## Your objective
Using the word "parameters" as the filter, copy each matching line from the records.

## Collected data
== Segment start ==
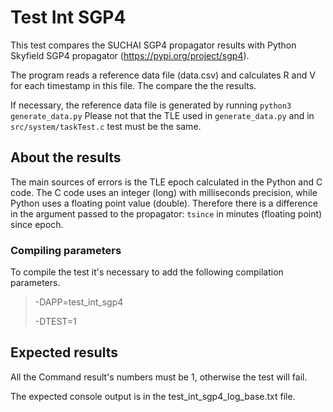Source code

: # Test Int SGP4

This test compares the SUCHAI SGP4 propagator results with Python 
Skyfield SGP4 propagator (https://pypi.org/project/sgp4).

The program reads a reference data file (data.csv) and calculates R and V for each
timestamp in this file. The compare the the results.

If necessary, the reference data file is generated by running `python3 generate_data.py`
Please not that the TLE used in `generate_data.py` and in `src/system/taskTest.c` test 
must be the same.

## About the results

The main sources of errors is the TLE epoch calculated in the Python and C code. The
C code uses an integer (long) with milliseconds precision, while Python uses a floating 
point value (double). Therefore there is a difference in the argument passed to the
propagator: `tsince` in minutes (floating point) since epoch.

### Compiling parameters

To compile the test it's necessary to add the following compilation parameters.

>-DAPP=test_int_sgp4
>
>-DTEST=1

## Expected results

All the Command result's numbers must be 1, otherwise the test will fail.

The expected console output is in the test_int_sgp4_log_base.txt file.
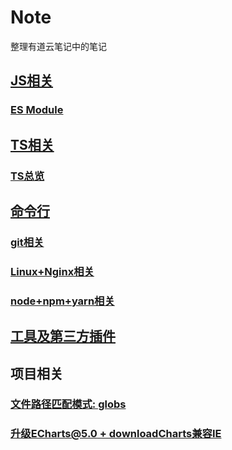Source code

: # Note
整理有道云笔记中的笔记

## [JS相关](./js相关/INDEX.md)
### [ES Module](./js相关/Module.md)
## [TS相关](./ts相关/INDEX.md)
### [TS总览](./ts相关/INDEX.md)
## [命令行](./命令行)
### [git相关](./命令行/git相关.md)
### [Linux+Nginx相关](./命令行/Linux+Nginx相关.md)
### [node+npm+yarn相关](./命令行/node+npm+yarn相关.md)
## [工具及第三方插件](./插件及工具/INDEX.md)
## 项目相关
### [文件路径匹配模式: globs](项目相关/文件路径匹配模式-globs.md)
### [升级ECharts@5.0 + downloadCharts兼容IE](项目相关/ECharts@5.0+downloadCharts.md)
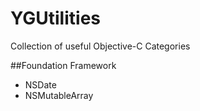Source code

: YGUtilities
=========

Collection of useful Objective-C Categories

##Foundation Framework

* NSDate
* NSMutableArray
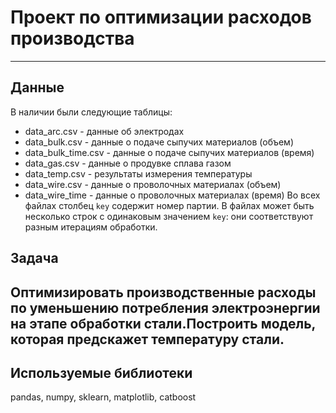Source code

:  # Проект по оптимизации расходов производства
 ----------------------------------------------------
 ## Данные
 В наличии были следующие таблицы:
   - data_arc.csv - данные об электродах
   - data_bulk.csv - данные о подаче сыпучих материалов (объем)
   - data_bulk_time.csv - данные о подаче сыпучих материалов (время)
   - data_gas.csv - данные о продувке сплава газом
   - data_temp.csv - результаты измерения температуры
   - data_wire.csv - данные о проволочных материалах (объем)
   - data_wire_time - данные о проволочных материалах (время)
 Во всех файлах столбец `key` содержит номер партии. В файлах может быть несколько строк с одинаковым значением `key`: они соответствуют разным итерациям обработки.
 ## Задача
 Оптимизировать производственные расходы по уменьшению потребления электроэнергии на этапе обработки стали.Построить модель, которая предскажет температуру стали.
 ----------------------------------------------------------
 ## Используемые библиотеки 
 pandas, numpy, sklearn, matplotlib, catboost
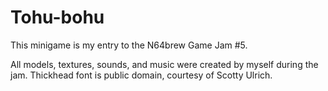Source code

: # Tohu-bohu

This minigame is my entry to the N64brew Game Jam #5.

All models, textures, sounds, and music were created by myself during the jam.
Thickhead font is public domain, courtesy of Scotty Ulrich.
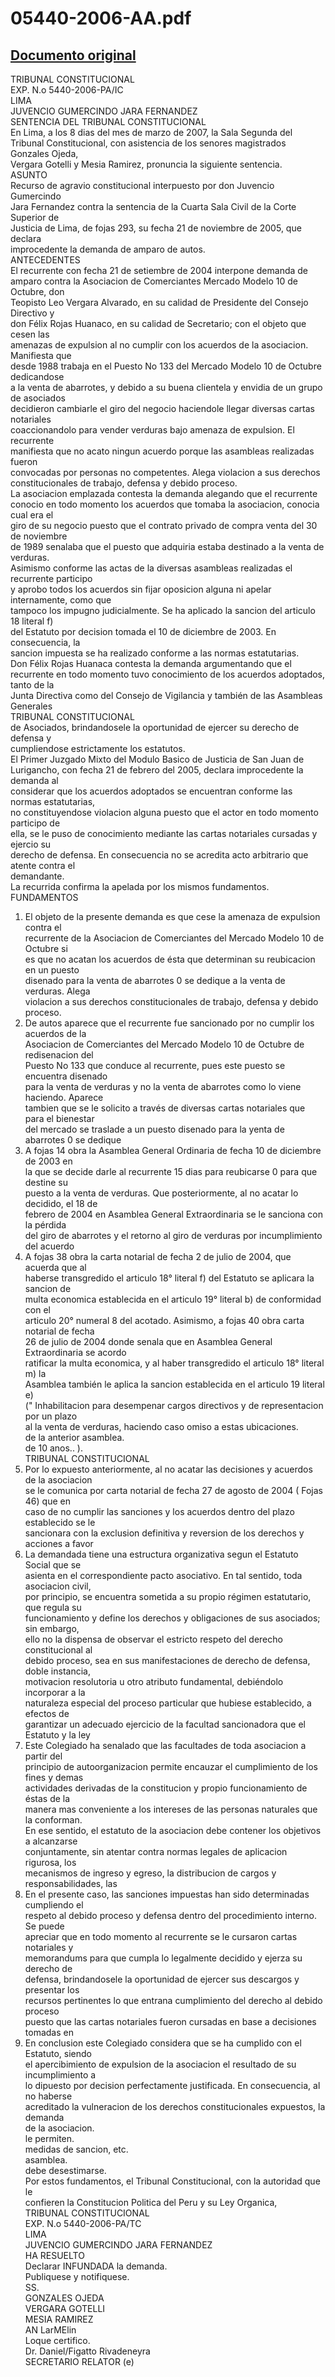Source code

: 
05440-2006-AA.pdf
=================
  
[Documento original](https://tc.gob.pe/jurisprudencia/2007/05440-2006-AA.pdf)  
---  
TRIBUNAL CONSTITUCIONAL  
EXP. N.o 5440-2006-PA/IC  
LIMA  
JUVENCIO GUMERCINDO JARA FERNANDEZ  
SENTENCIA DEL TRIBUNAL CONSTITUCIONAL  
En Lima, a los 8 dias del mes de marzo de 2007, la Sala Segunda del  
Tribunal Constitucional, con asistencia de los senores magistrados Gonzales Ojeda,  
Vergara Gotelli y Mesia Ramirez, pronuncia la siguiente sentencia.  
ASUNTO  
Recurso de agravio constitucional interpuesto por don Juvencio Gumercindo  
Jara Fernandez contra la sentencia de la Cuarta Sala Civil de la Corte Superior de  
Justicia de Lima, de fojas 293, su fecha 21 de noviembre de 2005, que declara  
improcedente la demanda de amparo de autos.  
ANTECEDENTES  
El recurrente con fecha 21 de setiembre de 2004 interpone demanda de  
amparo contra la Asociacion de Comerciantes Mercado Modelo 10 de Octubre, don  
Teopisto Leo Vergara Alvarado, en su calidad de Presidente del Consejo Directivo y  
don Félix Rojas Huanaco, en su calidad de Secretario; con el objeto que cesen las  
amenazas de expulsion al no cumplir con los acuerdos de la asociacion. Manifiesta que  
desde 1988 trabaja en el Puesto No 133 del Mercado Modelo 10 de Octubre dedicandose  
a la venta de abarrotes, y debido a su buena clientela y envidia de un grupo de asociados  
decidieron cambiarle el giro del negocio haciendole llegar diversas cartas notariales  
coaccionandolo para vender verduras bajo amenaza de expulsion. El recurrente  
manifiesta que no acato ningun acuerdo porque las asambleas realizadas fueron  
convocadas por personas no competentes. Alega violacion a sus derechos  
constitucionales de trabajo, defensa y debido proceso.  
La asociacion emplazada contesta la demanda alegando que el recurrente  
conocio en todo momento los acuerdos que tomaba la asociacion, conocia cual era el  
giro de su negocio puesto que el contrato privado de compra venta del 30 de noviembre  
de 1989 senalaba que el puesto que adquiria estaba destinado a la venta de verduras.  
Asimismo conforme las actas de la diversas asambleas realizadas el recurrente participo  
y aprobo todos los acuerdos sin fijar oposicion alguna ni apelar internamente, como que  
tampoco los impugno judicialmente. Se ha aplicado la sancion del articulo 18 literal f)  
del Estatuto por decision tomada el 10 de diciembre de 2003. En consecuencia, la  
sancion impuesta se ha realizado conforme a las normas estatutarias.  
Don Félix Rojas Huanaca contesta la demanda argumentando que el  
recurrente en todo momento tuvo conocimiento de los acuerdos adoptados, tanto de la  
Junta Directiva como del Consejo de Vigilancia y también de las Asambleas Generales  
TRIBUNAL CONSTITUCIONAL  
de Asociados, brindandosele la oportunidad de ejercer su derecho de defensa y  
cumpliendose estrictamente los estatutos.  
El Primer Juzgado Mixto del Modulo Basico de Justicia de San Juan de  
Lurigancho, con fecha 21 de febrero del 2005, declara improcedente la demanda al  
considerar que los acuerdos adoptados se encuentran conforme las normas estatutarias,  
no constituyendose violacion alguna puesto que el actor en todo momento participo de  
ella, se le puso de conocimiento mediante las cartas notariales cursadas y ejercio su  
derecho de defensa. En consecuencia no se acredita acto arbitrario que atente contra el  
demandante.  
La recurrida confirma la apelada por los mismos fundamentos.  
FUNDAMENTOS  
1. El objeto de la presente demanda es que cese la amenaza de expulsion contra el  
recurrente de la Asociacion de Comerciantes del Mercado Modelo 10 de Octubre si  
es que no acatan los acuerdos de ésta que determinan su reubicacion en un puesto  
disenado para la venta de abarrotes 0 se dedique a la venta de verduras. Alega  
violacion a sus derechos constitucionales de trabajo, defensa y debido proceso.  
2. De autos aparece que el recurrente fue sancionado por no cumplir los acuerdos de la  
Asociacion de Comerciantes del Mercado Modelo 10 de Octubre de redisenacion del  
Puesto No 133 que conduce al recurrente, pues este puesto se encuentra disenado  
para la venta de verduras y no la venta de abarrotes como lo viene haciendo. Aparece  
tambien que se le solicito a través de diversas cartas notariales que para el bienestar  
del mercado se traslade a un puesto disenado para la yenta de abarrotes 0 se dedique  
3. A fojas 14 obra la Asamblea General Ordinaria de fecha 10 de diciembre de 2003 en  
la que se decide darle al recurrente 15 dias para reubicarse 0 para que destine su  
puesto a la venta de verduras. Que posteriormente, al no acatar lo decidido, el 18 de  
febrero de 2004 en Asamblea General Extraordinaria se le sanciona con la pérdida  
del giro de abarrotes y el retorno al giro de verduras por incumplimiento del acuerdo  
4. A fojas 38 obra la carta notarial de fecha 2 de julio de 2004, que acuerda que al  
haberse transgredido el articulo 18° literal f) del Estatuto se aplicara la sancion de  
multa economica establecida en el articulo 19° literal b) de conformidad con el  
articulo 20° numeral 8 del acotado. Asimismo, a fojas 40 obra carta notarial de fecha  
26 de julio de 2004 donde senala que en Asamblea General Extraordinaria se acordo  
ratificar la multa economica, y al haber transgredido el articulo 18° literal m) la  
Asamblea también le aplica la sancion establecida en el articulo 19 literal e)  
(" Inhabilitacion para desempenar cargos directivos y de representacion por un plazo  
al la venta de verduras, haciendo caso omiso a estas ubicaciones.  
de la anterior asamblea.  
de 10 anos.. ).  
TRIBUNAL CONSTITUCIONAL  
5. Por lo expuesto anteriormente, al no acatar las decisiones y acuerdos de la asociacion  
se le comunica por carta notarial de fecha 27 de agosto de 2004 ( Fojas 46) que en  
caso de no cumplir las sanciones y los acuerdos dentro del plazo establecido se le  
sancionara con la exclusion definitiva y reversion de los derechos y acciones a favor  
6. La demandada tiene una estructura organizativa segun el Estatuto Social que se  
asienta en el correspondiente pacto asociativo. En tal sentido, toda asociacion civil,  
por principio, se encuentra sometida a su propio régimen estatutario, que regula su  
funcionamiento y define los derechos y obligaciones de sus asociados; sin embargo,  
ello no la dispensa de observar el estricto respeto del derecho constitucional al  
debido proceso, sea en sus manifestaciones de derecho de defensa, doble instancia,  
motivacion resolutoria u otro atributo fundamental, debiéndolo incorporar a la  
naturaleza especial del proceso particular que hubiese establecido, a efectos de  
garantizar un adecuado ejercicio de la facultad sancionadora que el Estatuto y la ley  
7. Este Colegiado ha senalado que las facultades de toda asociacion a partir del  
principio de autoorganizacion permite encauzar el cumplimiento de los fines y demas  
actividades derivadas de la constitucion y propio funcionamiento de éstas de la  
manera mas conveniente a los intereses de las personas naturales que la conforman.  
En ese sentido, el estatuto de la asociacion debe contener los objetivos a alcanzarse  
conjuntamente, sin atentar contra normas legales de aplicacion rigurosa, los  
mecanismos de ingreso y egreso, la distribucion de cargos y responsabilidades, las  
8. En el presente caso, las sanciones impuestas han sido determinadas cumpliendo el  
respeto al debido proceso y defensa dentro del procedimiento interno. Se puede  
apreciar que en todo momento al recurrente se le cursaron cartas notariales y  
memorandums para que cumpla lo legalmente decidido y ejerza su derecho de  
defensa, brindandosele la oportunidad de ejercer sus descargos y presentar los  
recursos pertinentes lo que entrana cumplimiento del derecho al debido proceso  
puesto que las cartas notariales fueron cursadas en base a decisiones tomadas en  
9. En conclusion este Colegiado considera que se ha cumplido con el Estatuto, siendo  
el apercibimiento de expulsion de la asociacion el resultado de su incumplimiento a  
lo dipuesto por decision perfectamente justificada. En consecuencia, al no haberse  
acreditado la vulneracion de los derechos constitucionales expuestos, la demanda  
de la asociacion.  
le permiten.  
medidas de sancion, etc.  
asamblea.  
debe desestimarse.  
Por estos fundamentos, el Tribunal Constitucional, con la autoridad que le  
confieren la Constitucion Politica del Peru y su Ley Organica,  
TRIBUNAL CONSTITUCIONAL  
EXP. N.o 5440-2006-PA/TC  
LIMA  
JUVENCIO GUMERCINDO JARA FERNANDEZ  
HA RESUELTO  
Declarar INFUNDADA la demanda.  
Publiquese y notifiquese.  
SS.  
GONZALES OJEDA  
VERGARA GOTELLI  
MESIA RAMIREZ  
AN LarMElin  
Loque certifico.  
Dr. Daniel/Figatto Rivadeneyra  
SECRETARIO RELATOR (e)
== Segment end ==
## Written response
### Compiling parameters
To compile the test it's necessary to add the following compilation parameters.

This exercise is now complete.